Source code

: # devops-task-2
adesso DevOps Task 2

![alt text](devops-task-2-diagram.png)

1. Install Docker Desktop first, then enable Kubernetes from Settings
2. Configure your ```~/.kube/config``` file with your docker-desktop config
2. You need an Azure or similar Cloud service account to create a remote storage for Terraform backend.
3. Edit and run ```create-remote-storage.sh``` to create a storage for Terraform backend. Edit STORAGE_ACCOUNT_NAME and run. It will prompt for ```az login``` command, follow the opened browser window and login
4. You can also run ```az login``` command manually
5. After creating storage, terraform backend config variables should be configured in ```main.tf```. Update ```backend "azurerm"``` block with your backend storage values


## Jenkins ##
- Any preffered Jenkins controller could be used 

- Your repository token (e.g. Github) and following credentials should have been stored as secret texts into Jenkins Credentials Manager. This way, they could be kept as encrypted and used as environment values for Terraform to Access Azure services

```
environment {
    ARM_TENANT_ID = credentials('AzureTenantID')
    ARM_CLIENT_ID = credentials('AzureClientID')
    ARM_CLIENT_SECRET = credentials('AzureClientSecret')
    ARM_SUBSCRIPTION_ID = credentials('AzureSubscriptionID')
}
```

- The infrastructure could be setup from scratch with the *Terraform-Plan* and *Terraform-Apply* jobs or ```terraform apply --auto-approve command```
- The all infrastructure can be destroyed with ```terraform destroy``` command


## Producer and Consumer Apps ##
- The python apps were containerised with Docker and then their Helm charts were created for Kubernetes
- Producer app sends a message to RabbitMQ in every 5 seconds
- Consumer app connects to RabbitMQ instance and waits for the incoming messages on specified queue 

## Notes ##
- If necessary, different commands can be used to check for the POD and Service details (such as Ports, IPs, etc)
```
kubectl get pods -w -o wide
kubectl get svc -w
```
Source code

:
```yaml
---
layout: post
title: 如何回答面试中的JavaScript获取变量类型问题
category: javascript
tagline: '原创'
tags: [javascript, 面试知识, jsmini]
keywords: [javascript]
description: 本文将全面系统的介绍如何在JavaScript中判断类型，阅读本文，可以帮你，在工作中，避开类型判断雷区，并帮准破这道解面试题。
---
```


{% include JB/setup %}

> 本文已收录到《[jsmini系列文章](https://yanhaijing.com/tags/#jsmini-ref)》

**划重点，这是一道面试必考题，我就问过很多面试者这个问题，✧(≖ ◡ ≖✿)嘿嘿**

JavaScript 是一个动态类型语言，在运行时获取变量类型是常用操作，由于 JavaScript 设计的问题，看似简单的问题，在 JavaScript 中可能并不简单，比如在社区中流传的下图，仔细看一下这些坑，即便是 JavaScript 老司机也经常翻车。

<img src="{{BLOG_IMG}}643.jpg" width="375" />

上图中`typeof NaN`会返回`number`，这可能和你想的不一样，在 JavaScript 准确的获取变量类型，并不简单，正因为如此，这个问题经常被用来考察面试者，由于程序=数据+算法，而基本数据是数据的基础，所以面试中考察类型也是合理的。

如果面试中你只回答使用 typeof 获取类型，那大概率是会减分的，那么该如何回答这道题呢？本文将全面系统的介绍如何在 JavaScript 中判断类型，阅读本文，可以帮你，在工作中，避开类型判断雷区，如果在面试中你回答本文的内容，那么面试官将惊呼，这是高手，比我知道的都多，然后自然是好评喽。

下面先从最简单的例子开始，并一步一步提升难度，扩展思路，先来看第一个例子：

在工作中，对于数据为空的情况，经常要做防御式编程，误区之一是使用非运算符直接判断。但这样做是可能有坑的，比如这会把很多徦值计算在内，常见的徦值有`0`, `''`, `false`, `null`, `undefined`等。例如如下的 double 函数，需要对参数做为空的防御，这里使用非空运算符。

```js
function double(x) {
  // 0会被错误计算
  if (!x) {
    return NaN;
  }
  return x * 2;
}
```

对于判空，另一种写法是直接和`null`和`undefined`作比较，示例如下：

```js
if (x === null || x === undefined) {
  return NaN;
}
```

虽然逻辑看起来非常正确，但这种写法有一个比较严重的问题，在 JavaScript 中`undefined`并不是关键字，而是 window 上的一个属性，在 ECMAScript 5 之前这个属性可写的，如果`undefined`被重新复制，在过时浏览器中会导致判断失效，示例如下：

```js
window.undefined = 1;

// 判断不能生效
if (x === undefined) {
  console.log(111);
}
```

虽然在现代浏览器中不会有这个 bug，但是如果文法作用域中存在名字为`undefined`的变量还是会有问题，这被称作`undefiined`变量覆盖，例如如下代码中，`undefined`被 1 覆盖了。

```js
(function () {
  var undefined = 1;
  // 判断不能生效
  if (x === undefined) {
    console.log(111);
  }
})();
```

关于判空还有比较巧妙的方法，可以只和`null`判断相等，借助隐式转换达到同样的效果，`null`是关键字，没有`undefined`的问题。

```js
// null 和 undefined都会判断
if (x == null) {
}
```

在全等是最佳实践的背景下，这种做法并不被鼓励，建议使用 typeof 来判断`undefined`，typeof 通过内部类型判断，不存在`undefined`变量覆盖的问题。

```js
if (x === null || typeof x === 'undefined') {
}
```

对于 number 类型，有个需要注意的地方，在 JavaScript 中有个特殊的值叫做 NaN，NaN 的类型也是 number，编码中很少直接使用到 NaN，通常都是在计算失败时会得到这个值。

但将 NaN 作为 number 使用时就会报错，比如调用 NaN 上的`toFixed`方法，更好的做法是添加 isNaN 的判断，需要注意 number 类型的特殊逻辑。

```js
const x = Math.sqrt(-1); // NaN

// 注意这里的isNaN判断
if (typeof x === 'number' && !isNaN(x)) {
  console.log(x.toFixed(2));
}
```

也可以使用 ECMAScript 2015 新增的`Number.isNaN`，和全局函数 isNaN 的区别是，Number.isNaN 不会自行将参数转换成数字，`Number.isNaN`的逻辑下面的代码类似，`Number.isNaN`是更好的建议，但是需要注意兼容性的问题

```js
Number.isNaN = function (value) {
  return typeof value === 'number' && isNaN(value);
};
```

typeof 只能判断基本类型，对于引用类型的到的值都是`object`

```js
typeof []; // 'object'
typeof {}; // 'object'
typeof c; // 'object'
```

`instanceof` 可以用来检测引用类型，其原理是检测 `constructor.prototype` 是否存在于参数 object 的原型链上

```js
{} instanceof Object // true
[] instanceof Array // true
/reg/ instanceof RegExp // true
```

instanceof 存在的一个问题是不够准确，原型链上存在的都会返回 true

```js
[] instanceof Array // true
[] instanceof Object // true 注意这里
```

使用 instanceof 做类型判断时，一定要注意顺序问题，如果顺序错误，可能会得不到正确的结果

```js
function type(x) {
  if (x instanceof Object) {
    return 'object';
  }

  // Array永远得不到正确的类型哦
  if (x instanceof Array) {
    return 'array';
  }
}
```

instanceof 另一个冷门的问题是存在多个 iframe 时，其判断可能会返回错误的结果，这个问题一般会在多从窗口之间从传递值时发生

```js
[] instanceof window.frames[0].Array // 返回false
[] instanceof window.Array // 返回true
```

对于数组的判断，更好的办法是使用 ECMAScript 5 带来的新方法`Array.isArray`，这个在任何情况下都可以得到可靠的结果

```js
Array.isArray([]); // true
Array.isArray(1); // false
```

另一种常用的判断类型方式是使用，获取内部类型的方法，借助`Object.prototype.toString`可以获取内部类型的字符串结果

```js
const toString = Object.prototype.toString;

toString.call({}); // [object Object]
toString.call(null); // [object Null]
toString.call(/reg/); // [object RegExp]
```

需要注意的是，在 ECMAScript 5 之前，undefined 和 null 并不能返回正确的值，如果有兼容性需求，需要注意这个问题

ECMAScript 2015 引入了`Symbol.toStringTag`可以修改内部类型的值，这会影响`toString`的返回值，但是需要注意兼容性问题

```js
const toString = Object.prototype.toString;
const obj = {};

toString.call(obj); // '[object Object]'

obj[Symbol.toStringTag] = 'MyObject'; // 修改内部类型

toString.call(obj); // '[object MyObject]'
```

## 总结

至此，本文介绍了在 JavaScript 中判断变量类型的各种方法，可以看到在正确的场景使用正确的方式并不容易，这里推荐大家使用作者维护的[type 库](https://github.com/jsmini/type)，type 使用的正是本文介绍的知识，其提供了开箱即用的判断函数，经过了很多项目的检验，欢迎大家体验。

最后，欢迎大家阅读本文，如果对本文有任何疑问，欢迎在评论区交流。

..........

Only lines containing "Symbol" belong in the answer; copy every such line from the records.

ECMAScript 2015 引入了`Symbol.toStringTag`可以修改内部类型的值，这会影响`toString`的返回值，但是需要注意兼容性问题
obj[Symbol.toStringTag] = 'MyObject'; // 修改内部类型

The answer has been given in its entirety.